Cette peur est une des raisons de la méfiance dont font preuve les parents lorsqu’ils rencontrent les services sociaux. Par ailleurs, les parents militants ont compris que les professionnels vivent eux aussi des peurs lors de leurs interventions : peur de prendre des risques, de dire clairement les choses. Ce qui peut les amener à juger trop vite une situation ou être dans la surprotection.

Ils prennent pas le temps de t’entendre. Ils t’écoutent pas assez (Béatrice Paquet).

Le fait de prendre suffisamment de temps pour se parler et se comprendre semble pourtant indispensable, tant pour les parents que pour les professionnels :

J’ai réalisé au cours des quatre journées que nous, professionnels, pensons vite comprendre les gens… Il n’en est rien ! Nous ne pourrons jamais véritablement comprendre ce que vivent les personnes que nous accompagnons, nous ne traversons pas les mêmes épreuves. Cela dit, je pense que pour s’approcher d’une meilleure compréhension mutuelle entre familles et professionnels, nous devons passer par la rencontre (François Desart).

« Prendre le temps » signifiait également faire attention aux mots que l’on utilise et veiller à ce que ceux-ci soient bien compris. Les professionnels emploient souvent un langage très technique, pratique qui se mélange mal avec la peur d’être jugé si l’on avoue ne pas comprendre certains mots.

Une séance de retransmission publique a été organisée l’après-midi du dernier jour de la co-formation. Les participants ont pu présenter de manière interactive à leurs collègues et responsables les différentes réflexions et idées qui ont émergé de ces quatre journées de travail, émettant au passage le souhait de voir du changement dans le secteur de l’Aide à la Jeunesse :

Je pense que nous devons revenir aux principes qui animaient les professionnels lors de la construction du décret de l’Aide à la Jeunesse de 1991. Aujourd’hui, on se réjouit d’obtenir autant de places supplémentaires dans des institutions de placement. Est-ce vraiment une solution ? Ne devrions-nous pas “militer” pour nous permettre de travailler autrement ? (François Desart).

Ce décret prévoyait également que le placement devait être le plus court possible, avec comme objectif le retour en famille, respectant de cette manière le droit de vivre en famille. Or, et cela a constitué l’une des plus importantes prises de conscience chez les professionnels au cours de la co-formation, le bien-être des enfants est alors trop souvent envisagé séparément de celui des parents, entraînant parfois des conséquences graves chez les deux :

Si les parents vont bien, l’enfant sera bien. Parce qu’on parle toujours des enfants et on ne s’occupe pas des parents. Si on ne s’occupe pas des parents, ça n’ira jamais, l’enfant se sentira toujours mal. Il est important de s’occuper aussi des parents pour que les enfants soient bien (Manu Vandericken, militant Quart Monde de Charleroi).

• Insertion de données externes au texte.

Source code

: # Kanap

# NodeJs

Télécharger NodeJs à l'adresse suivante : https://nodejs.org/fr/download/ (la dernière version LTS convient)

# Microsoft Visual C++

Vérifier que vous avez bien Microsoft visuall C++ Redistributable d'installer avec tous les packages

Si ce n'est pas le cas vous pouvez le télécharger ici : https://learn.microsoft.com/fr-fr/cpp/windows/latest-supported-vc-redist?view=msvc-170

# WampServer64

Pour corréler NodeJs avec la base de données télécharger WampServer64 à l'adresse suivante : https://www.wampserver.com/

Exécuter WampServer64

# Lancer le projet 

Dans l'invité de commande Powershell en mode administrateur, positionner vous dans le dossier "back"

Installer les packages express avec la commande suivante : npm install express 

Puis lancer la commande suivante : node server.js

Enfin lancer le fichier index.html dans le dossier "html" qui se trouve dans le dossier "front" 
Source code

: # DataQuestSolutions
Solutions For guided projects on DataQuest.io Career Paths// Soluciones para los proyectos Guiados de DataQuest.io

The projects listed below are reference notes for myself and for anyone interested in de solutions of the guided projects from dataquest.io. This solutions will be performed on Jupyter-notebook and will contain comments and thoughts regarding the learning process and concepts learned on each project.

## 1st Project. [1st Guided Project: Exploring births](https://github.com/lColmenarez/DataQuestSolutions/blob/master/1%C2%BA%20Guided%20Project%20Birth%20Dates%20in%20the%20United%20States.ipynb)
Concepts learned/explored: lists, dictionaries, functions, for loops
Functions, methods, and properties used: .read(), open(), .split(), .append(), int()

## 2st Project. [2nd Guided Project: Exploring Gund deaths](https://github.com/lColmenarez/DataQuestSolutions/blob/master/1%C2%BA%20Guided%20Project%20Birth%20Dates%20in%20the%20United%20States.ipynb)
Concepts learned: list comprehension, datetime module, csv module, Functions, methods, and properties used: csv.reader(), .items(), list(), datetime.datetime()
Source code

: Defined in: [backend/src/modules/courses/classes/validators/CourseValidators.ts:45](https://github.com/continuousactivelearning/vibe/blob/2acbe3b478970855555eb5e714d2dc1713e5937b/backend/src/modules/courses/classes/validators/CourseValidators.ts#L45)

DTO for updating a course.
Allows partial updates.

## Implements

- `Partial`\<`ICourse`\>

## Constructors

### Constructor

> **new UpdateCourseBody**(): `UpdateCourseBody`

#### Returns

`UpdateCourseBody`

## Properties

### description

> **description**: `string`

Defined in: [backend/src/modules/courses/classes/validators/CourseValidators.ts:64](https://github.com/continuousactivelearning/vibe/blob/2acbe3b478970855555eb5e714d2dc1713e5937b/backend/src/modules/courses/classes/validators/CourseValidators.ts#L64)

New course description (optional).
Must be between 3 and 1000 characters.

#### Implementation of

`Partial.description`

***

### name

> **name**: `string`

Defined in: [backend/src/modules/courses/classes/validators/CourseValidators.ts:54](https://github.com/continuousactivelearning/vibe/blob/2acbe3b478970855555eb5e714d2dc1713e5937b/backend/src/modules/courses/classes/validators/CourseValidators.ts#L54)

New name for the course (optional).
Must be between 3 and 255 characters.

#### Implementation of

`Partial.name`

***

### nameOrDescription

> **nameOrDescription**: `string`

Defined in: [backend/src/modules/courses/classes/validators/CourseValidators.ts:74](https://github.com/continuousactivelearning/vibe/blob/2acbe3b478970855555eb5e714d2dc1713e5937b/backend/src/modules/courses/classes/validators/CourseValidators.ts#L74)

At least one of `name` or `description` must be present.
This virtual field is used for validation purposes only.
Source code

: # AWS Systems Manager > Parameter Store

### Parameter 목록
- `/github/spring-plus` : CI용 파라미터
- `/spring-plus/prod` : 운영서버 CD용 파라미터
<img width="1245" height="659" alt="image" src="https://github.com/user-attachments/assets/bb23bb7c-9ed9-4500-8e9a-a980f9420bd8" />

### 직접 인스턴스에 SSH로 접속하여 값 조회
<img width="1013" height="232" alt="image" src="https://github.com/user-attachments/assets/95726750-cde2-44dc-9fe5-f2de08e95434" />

Soutenir la famille en la considérant comme un ensemble signifie donc proposer une approche plus complète. Le retour à une réflexion sur le respect du droit de vivre en famille s’est ainsi imposé comme une composante indispensable pour faire évoluer le secteur de l’Aide à la Jeunesse.

Antoine Scalliet, volontaire permanent

Cet article est paru dans une première version plus courte au sein du 104ème numéro de notre revue Partenaire.